**Input data**
=== Section Start ===

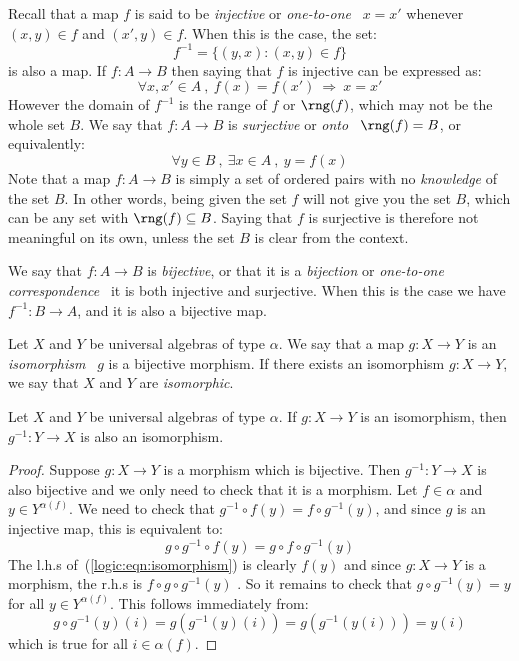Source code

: Recall that a map $f$ is said to be {\em injective} or {\em
one-to-one} \ifand\ $x=x'$ whenever $(x,y)\in f$ and $(x',y)\in f$.
When this is the case, the set:
    \[
    f^{-1}=\{(y,x): (x,y)\in f\}
    \]
is also a map. If $f:A\to B$ then saying that $f$ is injective can be expressed as:
    \[
    \forall x,x'\in A\ ,\ f(x)=f(x')\ \Rightarrow\ x=x'
    \]
However the domain of $f^{-1}$ is the range of $f$ or $\rng(f)$,
which may not be the whole set $B$. We say that $f:A\to B$ is {\em
surjective} or {\em onto} \ifand\ $\rng(f)=B$, or equivalently:
    \[
    \forall y\in B\ ,\ \exists x\in A\ ,\ y=f(x)
    \]
Note that a map $f:A\to B$ is simply a set of ordered pairs with no
{\em knowledge} of the set $B$. In other words, being given the set
$f$ will not give you the set $B$, which can be any set with
$\rng(f)\subseteq B$. Saying that $f$ is surjective is therefore not
meaningful on its own, unless the set $B$ is clear from the context.

We say that $f:A\to B$ is {\em bijective}, or that it is a {\em
bijection} or {\em one-to-one correspondence} \ifand\ it is both
injective and surjective. When this is the case we have $f^{-1}:B\to
A$, and it is also a bijective map.
\begin{defin}\label{logic:def:isomorphism}
Let $X$ and $Y$ be universal algebras of type $\alpha$. We say that
a map $g:X\to Y$ is an {\em isomorphism} \ifand\ $g$ is a bijective
morphism. If there exists an isomorphism $g:X\to Y$, we say that $X$
and $Y$ are {\em isomorphic}.
\end{defin}
\begin{prop}
Let $X$ and $Y$ be universal algebras of type $\alpha$. If $g:X\to
Y$ is an isomorphism, then $g^{-1}:Y\to X$ is also an isomorphism.
\end{prop}
\begin{proof}
Suppose $g:X\to Y$ is a morphism which is bijective. Then
$g^{-1}:Y\to X$ is also bijective and we only need to check that it
is a morphism. Let $f\in\alpha$ and $y\in Y^{\alpha(f)}$. We need to
check that $g^{-1}\circ f(y) = f\circ g^{-1}(y)$, and since $g$ is
an injective map, this is equivalent to:
    \begin{equation}\label{logic:eqn:isomorphism}
    g\circ g^{-1}\circ f(y) =g\circ f\circ g^{-1}(y)
    \end{equation}
The l.h.s of~(\ref{logic:eqn:isomorphism}) is clearly $f(y)$ and
since $g:X\to Y$ is a morphism, the r.h.s is $f\circ g\circ
g^{-1}(y)$ . So it remains to check that $g\circ g^{-1}(y)=y$ for
all $y\in Y^{\alpha(f)}$. This follows immediately from:
    \[
    g\circ g^{-1}(y)(i) = g(g^{-1}(y)(i))=g(g^{-1}(y(i)))=y(i)
    \]
which is true for all $i\in\alpha(f)$.
\end{proof}
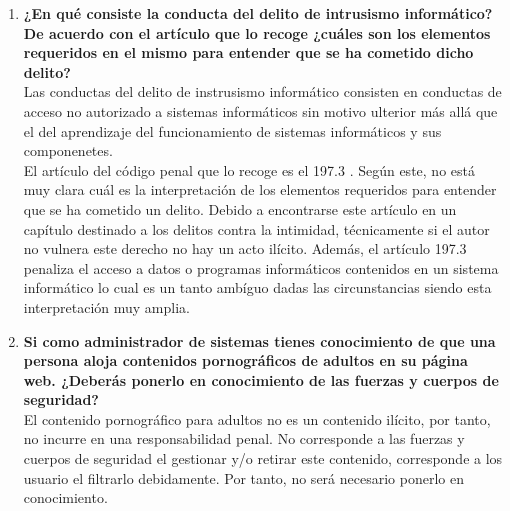 \documentclass[10pt,a4paper]{article}
\begin{document}
\begin{enumerate}
\item \textbf{¿En qué consiste la conducta del delito de intrusismo informático? De acuerdo con el artículo que lo recoge ¿cuáles son los elementos requeridos en el mismo para entender que se ha cometido dicho delito?}\\
Las conductas del delito de instrusismo informático consisten en conductas de acceso no autorizado a sistemas informáticos sin motivo ulterior más allá que el del aprendizaje del funcionamiento de sistemas informáticos y sus componenetes.\\

El artículo del código penal que lo recoge es el 197.3 \cite{cp}. Según este, no está muy clara cuál es la interpretación de los elementos requeridos para entender que se ha cometido un delito. Debido a encontrarse este artículo en un capítulo destinado a los delitos contra la intimidad, técnicamente si el autor no vulnera este derecho no hay un acto ilícito. Además, el artículo 197.3 penaliza el acceso a datos o programas informáticos contenidos en un sistema informático lo cual es un tanto ambíguo dadas las circunstancias siendo esta interpretación muy amplia.

\item \textbf{Si como administrador de sistemas tienes conocimiento de que una persona aloja contenidos pornográficos de adultos en su página web. ¿Deberás ponerlo en conocimiento de las fuerzas y cuerpos de seguridad?}\\
El contenido pornográfico para adultos no es un contenido ilícito, por tanto, no incurre en una responsabilidad penal. No corresponde a las fuerzas y cuerpos de seguridad el gestionar y/o retirar este contenido, corresponde a los usuario el filtrarlo debidamente. Por tanto, no será necesario ponerlo en conocimiento.


\end{enumerate}
\end{document}
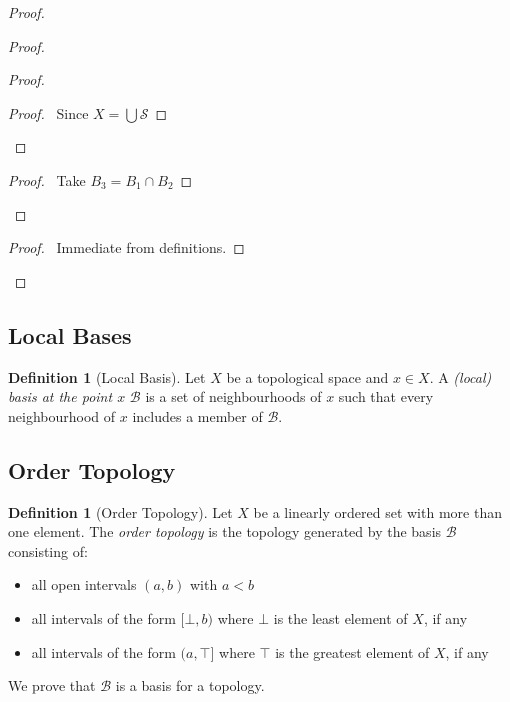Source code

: \documentclass{book}
\theoremstyle{definition}
\newtheorem{df}[lm]{Definition}
\begin{document}
  \begin{proof}
    \begin{proof}
      \begin{proof}
        \begin{proof}
          \pf\ Since $X = \bigcup \mathcal{S}$
        \end{proof}
      \end{proof}
      \begin{proof}
        \pf\ Take $B_3 = B_1 \cap B_2$
      \end{proof}
    \end{proof}
    \begin{proof}
      \pf\ Immediate from definitions.
    \end{proof}
  \end{proof}
  
  \subsection{Local Bases}
  
  \begin{df}[Local Basis]
    Let $X$ be a topological space and $x \in X$. A \emph{(local) basis at the 
      point $x$} $\mathcal{B}$ is a set of neighbourhoods of $x$ such that 
    every 
    neighbourhood of $x$ includes a member of $\mathcal{B}$.
  \end{df}
  
  \subsection{Order Topology}
  
  \begin{df}[Order Topology]
    Let $X$ be a linearly ordered set with more than one element. The 
    \emph{order 
      topology} is the topology generated by the basis $\mathcal{B}$ consisting 
    of:
    \begin{itemize}
      \item all open intervals $(a,b)$ with $a < b$
      \item all intervals of the form $[\bot, b)$ where $\bot$ is the least 
      element 
      of $X$, if any
      \item all intervals of the form $(a, \top]$ where $\top$ is the greatest 
      element of $X$, if any
    \end{itemize}
    
    We prove that $\mathcal{B}$ is a basis for a topology.
  \end{df}
  
\end{document}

=== Section End ===

**Problem to solve**
Give back exactly the lines running from the line that has "is the least" to the end of the entries above.

**Exercise solution**
      \item all intervals of the form $[\bot, b)$ where $\bot$ is the least 
      element 
      of $X$, if any
      \item all intervals of the form $(a, \top]$ where $\top$ is the greatest 
      element of $X$, if any
    \end{itemize}
    
    We prove that $\mathcal{B}$ is a basis for a topology.
  \end{df}
  
\end{document}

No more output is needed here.